↓↓↓

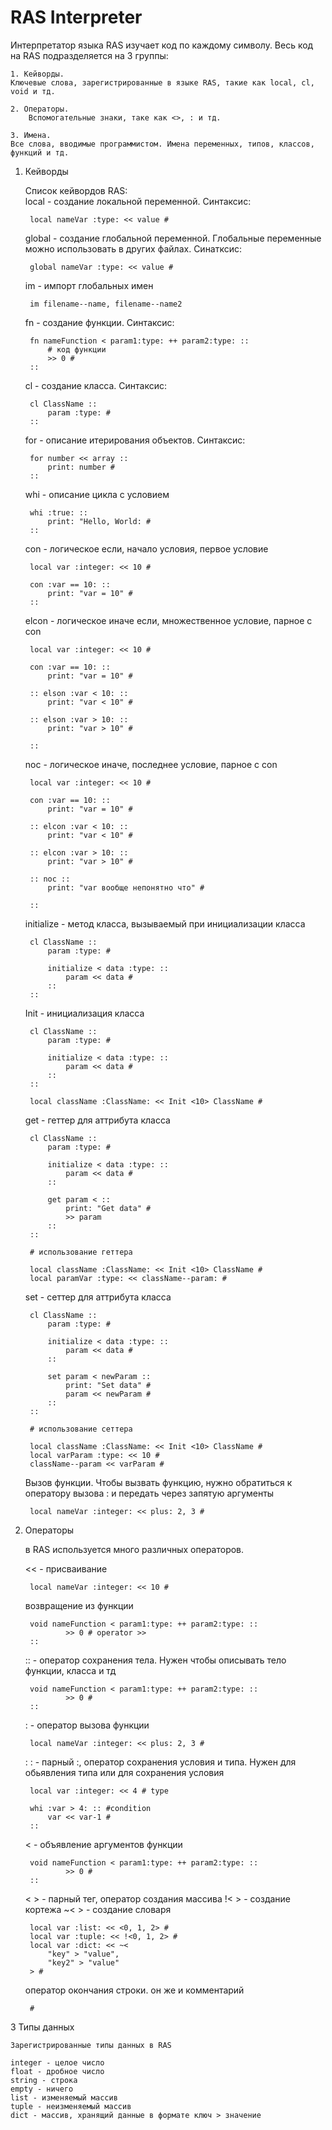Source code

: # RAS Interpreter

Интерпретатор языка RAS изучает код по каждому символу. Весь код на RAS подразделяется на 3 группы:

    1. Кейворды.
    Ключевые слова, зарегистрированные в языке RAS, такие как local, cl, void и тд.
    
    2. Операторы.
        Вспомогательные знаки, таке как <>, : и тд.
    
    3. Имена.
    Все слова, вводимые программистом. Имена переменных, типов, классов, функций и тд.

    


1. Кейворды

    Список кейвордов RAS:\
    local - создание локальной переменной. Синтаксис: 
        
        local nameVar :type: << value #

    global - создание глобальной переменной. Глобальные переменные можно использовать в других файлах. Синатксис: 

        global nameVar :type: << value #

    im - импорт глобальных имен

        im filename--name, filename--name2

    fn - создание функции. Синтаксис: 
        
        fn nameFunction < param1:type: ++ param2:type: ::
            # код функции
            >> 0 #
        ::

    cl - создание класса. Синтаксис: 

        cl ClassName ::
            param :type: #
        ::

    for - описание итерирования объектов. Синтаксис:

        for number << array ::
            print: number #
        ::

    whi - описание цикла с условием

        whi :true: ::
            print: "Hello, World: #
        ::

    con - логическое если, начало условия, первое условие

        local var :integer: << 10 #

        con :var == 10: ::
            print: "var = 10" #
        ::

    elcon - логическое иначе если, множественное условие, парное с con

        local var :integer: << 10 #

        con :var == 10: ::
            print: "var = 10" #

        :: elson :var < 10: ::
            print: "var < 10" #

        :: elson :var > 10: ::
            print: "var > 10" #

        ::

    noc - логическое иначе, последнее условие, парное с con 

        local var :integer: << 10 #

        con :var == 10: ::
            print: "var = 10" #

        :: elcon :var < 10: ::
            print: "var < 10" #

        :: elcon :var > 10: ::
            print: "var > 10" #

        :: noc ::
            print: "var вообще непонятно что" #

        ::


    initialize - метод класса, вызываемый при инициализации класса 

        cl ClassName ::
            param :type: # 

            initialize < data :type: ::
                param << data #
            ::
        ::

    Init - инициализация класса 

        cl ClassName ::
            param :type: # 

            initialize < data :type: ::
                param << data #
            ::
        ::

        local className :ClassName: << Init <10> ClassName # 

    get - геттер для аттрибута класса

        cl ClassName ::
            param :type: # 

            initialize < data :type: ::
                param << data #
            ::

            get param < ::
                print: "Get data" #
                >> param
            ::
        ::

        # использование геттера

        local className :ClassName: << Init <10> ClassName #
        local paramVar :type: << className--param: #

    set - сеттер для аттрибута класса

        cl ClassName ::
            param :type: # 

            initialize < data :type: ::
                param << data #
            ::

            set param < newParam ::
                print: "Set data" #
                param << newParam #
            ::
        ::

        # использование сеттера

        local className :ClassName: << Init <10> ClassName #
        local varParam :type: << 10 #
        className--param << varParam #

    Вызов функции.
        Чтобы вызвать функцию, нужно обратиться к оператору вызова : и передать через запятую аргументы

        local nameVar :integer: << plus: 2, 3 #

    
    
2. Операторы

    в RAS используется много различных операторов.
    
    << - присваивание

        local nameVar :integer: << 10 #

    возвращение из функции

        void nameFunction < param1:type: ++ param2:type: ::
                >> 0 # operator >>
        ::

    :: - оператор сохранения тела. Нужен чтобы описывать тело функции, класса и тд

        void nameFunction < param1:type: ++ param2:type: ::
                >> 0 #
        ::

    : - оператор вызова функции

        local nameVar :integer: << plus: 2, 3 #

    : : - парный :, оператор сохранения условия и типа. Нужен для обьявления типа или для сохранения условия

        local var :integer: << 4 # type

        whi :var > 4: :: #condition
            var << var-1 #
        ::

    < - объявление аргументов функции

        void nameFunction < param1:type: ++ param2:type: ::
                >> 0 #
        ::

    < > - парный тег, оператор создания массива
    !< > - создание кортежа
    ~< > - создание словаря

        local var :list: << <0, 1, 2> # 
        local var :tuple: << !<0, 1, 2> #
        local var :dict: << ~<
            "key" > "value",
            "key2" > "value"
        > #

    оператор окончания строки. он же и комментарий

        #

3 Типы данных

    Зарегистрированные типы данных в RAS

    integer - целое число
    float - дробное число
    string - строка
    empty - ничего
    list - изменяемый массив
    tuple - неизменяемый массив
    dict - массив, хранящий данные в формате ключ > значение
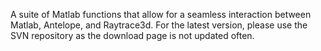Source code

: A suite of Matlab functions that allow for a seamless interaction between Matlab, Antelope, and Raytrace3d.  For the latest version, please use the SVN repository as the download page is not updated often.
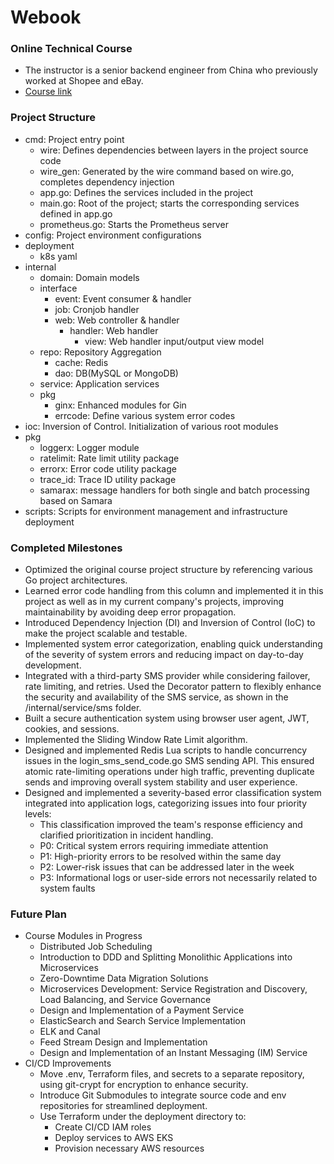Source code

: # Webook
### Online Technical Course
* The instructor is a senior backend engineer from China who previously worked at Shopee and eBay.
* [Course link](https://u.geekbang.org/subject/go3rd)
### Project Structure
* cmd: Project entry point
    * wire: Defines dependencies between layers in the project source code
    * wire_gen: Generated by the wire command based on wire.go, completes dependency injection
    * app.go: Defines the services included in the project
    * main.go: Root of the project; starts the corresponding services defined in app.go
    * prometheus.go: Starts the Prometheus server
* config: Project environment configurations
* deployment
    * k8s yaml
* internal
    * domain: Domain models
    * interface
        * event: Event consumer & handler
        * job: Cronjob handler
        * web: Web controller & handler
            * handler: Web handler
                * view: Web handler input/output view model
    * repo: Repository Aggregation
      * cache: Redis
      * dao: DB(MySQL or MongoDB)
    * service: Application services
    * pkg
      * ginx: Enhanced modules for Gin
      * errcode: Define various system error codes
* ioc: Inversion of Control. Initialization of various root modules
* pkg
    * loggerx: Logger module
    * ratelimit: Rate limit utility package
    * errorx: Error code utility package
    * trace_id: Trace ID utility package
    * samarax: message handlers for both single and batch processing based on Samara
* scripts: Scripts for environment management and infrastructure deployment

### Completed Milestones
* Optimized the original course project structure by referencing various Go project architectures.
* Learned error code handling from this column and implemented it in this project as well as in my current company's projects, improving maintainability by avoiding deep error propagation.
* Introduced Dependency Injection (DI) and Inversion of Control (IoC) to make the project scalable and testable.
* Implemented system error categorization, enabling quick understanding of the severity of system errors and reducing impact on day-to-day development.
* Integrated with a third-party SMS provider while considering failover, rate limiting, and retries. Used the Decorator pattern to flexibly enhance the security and availability of the SMS service, as shown in the /internal/service/sms folder.
* Built a secure authentication system using browser user agent, JWT, cookies, and sessions.
* Implemented the Sliding Window Rate Limit algorithm.
* Designed and implemented Redis Lua scripts to handle concurrency issues in the login_sms_send_code.go SMS sending API. This ensured atomic rate-limiting operations under high traffic, preventing duplicate sends and improving overall system stability and user experience.
* Designed and implemented a severity-based error classification system integrated into application logs, categorizing issues into four priority levels:
  * This classification improved the team's response efficiency and clarified prioritization in incident handling.
  * P0: Critical system errors requiring immediate attention 
  * P1: High-priority errors to be resolved within the same day 
  * P2: Lower-risk issues that can be addressed later in the week 
  * P3: Informational logs or user-side errors not necessarily related to system faults
### Future Plan
* Course Modules in Progress
  * Distributed Job Scheduling
  * Introduction to DDD and Splitting Monolithic Applications into Microservices 
  * Zero-Downtime Data Migration Solutions 
  * Microservices Development: Service Registration and Discovery, Load Balancing, and Service Governance 
  * Design and Implementation of a Payment Service 
  * ElasticSearch and Search Service Implementation 
  * ELK and Canal 
  * Feed Stream Design and Implementation 
  * Design and Implementation of an Instant Messaging (IM) Service
* CI/CD Improvements
  * Move .env, Terraform files, and secrets to a separate repository, using git-crypt for encryption to enhance security.
  * Introduce Git Submodules to integrate source code and env repositories for streamlined deployment.
  * Use Terraform under the deployment directory to:
    * Create CI/CD IAM roles 
    * Deploy services to AWS EKS 
    * Provision necessary AWS resources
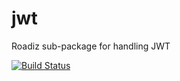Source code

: # jwt
Roadiz sub-package for handling JWT

[![Build Status](https://travis-ci.org/roadiz/jwt.svg?branch=main)](https://travis-ci.org/roadiz/jwt)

↑↑↑

▸ Work to complete: Transcribe every entry above exactly as it stands, but skip the images.

▸ Solution to the problem:
Source code

: # RAS Interpreter

Интерпретатор языка RAS изучает код по каждому символу. Весь код на RAS подразделяется на 3 группы:

    1. Кейворды.
    Ключевые слова, зарегистрированные в языке RAS, такие как local, cl, void и тд.
    
    2. Операторы.
        Вспомогательные знаки, таке как <>, : и тд.
    
    3. Имена.
    Все слова, вводимые программистом. Имена переменных, типов, классов, функций и тд.

    


1. Кейворды

    Список кейвордов RAS:\
    local - создание локальной переменной. Синтаксис: 
        
        local nameVar :type: << value #

    global - создание глобальной переменной. Глобальные переменные можно использовать в других файлах. Синатксис: 

        global nameVar :type: << value #

    im - импорт глобальных имен

        im filename--name, filename--name2

    fn - создание функции. Синтаксис: 
        
        fn nameFunction < param1:type: ++ param2:type: ::
            # код функции
            >> 0 #
        ::

    cl - создание класса. Синтаксис: 

        cl ClassName ::
            param :type: #
        ::

    for - описание итерирования объектов. Синтаксис:

        for number << array ::
            print: number #
        ::

    whi - описание цикла с условием

        whi :true: ::
            print: "Hello, World: #
        ::

    con - логическое если, начало условия, первое условие

        local var :integer: << 10 #

        con :var == 10: ::
            print: "var = 10" #
        ::

    elcon - логическое иначе если, множественное условие, парное с con

        local var :integer: << 10 #

        con :var == 10: ::
            print: "var = 10" #

        :: elson :var < 10: ::
            print: "var < 10" #

        :: elson :var > 10: ::
            print: "var > 10" #

        ::

    noc - логическое иначе, последнее условие, парное с con 

        local var :integer: << 10 #

        con :var == 10: ::
            print: "var = 10" #

        :: elcon :var < 10: ::
            print: "var < 10" #

        :: elcon :var > 10: ::
            print: "var > 10" #

        :: noc ::
            print: "var вообще непонятно что" #

        ::


    initialize - метод класса, вызываемый при инициализации класса 

        cl ClassName ::
            param :type: # 

            initialize < data :type: ::
                param << data #
            ::
        ::

    Init - инициализация класса 

        cl ClassName ::
            param :type: # 

            initialize < data :type: ::
                param << data #
            ::
        ::

        local className :ClassName: << Init <10> ClassName # 

    get - геттер для аттрибута класса

        cl ClassName ::
            param :type: # 

            initialize < data :type: ::
                param << data #
            ::

            get param < ::
                print: "Get data" #
                >> param
            ::
        ::

        # использование геттера

        local className :ClassName: << Init <10> ClassName #
        local paramVar :type: << className--param: #

    set - сеттер для аттрибута класса

        cl ClassName ::
            param :type: # 

            initialize < data :type: ::
                param << data #
            ::

            set param < newParam ::
                print: "Set data" #
                param << newParam #
            ::
        ::

        # использование сеттера

        local className :ClassName: << Init <10> ClassName #
        local varParam :type: << 10 #
        className--param << varParam #

    Вызов функции.
        Чтобы вызвать функцию, нужно обратиться к оператору вызова : и передать через запятую аргументы

        local nameVar :integer: << plus: 2, 3 #

    
    
2. Операторы

    в RAS используется много различных операторов.
    
    << - присваивание

        local nameVar :integer: << 10 #

    возвращение из функции

        void nameFunction < param1:type: ++ param2:type: ::
                >> 0 # operator >>
        ::

    :: - оператор сохранения тела. Нужен чтобы описывать тело функции, класса и тд

        void nameFunction < param1:type: ++ param2:type: ::
                >> 0 #
        ::

    : - оператор вызова функции

        local nameVar :integer: << plus: 2, 3 #

    : : - парный :, оператор сохранения условия и типа. Нужен для обьявления типа или для сохранения условия

        local var :integer: << 4 # type

        whi :var > 4: :: #condition
            var << var-1 #
        ::

    < - объявление аргументов функции

        void nameFunction < param1:type: ++ param2:type: ::
                >> 0 #
        ::

    < > - парный тег, оператор создания массива
    !< > - создание кортежа
    ~< > - создание словаря

        local var :list: << <0, 1, 2> # 
        local var :tuple: << !<0, 1, 2> #
        local var :dict: << ~<
            "key" > "value",
            "key2" > "value"
        > #

    оператор окончания строки. он же и комментарий

        #

3 Типы данных

    Зарегистрированные типы данных в RAS

    integer - целое число
    float - дробное число
    string - строка
    empty - ничего
    list - изменяемый массив
    tuple - неизменяемый массив
    dict - массив, хранящий данные в формате ключ > значение
Source code

: A suite of Matlab functions that allow for a seamless interaction between Matlab, Antelope, and Raytrace3d.  For the latest version, please use the SVN repository as the download page is not updated often.
Source code

: # Webook
### Online Technical Course
* The instructor is a senior backend engineer from China who previously worked at Shopee and eBay.
* [Course link](https://u.geekbang.org/subject/go3rd)
### Project Structure
* cmd: Project entry point
    * wire: Defines dependencies between layers in the project source code
    * wire_gen: Generated by the wire command based on wire.go, completes dependency injection
    * app.go: Defines the services included in the project
    * main.go: Root of the project; starts the corresponding services defined in app.go
    * prometheus.go: Starts the Prometheus server
* config: Project environment configurations
* deployment
    * k8s yaml
* internal
    * domain: Domain models
    * interface
        * event: Event consumer & handler
        * job: Cronjob handler
        * web: Web controller & handler
            * handler: Web handler
                * view: Web handler input/output view model
    * repo: Repository Aggregation
      * cache: Redis
      * dao: DB(MySQL or MongoDB)
    * service: Application services
    * pkg
      * ginx: Enhanced modules for Gin
      * errcode: Define various system error codes
* ioc: Inversion of Control. Initialization of various root modules
* pkg
    * loggerx: Logger module
    * ratelimit: Rate limit utility package
    * errorx: Error code utility package
    * trace_id: Trace ID utility package
    * samarax: message handlers for both single and batch processing based on Samara
* scripts: Scripts for environment management and infrastructure deployment

### Completed Milestones
* Optimized the original course project structure by referencing various Go project architectures.
* Learned error code handling from this column and implemented it in this project as well as in my current company's projects, improving maintainability by avoiding deep error propagation.
* Introduced Dependency Injection (DI) and Inversion of Control (IoC) to make the project scalable and testable.
* Implemented system error categorization, enabling quick understanding of the severity of system errors and reducing impact on day-to-day development.
* Integrated with a third-party SMS provider while considering failover, rate limiting, and retries. Used the Decorator pattern to flexibly enhance the security and availability of the SMS service, as shown in the /internal/service/sms folder.
* Built a secure authentication system using browser user agent, JWT, cookies, and sessions.
* Implemented the Sliding Window Rate Limit algorithm.
* Designed and implemented Redis Lua scripts to handle concurrency issues in the login_sms_send_code.go SMS sending API. This ensured atomic rate-limiting operations under high traffic, preventing duplicate sends and improving overall system stability and user experience.
* Designed and implemented a severity-based error classification system integrated into application logs, categorizing issues into four priority levels:
  * This classification improved the team's response efficiency and clarified prioritization in incident handling.
  * P0: Critical system errors requiring immediate attention 
  * P1: High-priority errors to be resolved within the same day 
  * P2: Lower-risk issues that can be addressed later in the week 
  * P3: Informational logs or user-side errors not necessarily related to system faults
### Future Plan
* Course Modules in Progress
  * Distributed Job Scheduling
  * Introduction to DDD and Splitting Monolithic Applications into Microservices 
  * Zero-Downtime Data Migration Solutions 
  * Microservices Development: Service Registration and Discovery, Load Balancing, and Service Governance 
  * Design and Implementation of a Payment Service 
  * ElasticSearch and Search Service Implementation 
  * ELK and Canal 
  * Feed Stream Design and Implementation 
  * Design and Implementation of an Instant Messaging (IM) Service
* CI/CD Improvements
  * Move .env, Terraform files, and secrets to a separate repository, using git-crypt for encryption to enhance security.
  * Introduce Git Submodules to integrate source code and env repositories for streamlined deployment.
  * Use Terraform under the deployment directory to:
    * Create CI/CD IAM roles 
    * Deploy services to AWS EKS 
    * Provision necessary AWS resources
Source code

: # jwt
Roadiz sub-package for handling JWT

[![Build Status](https://travis-ci.org/roadiz/jwt.svg?branch=main)](https://travis-ci.org/roadiz/jwt)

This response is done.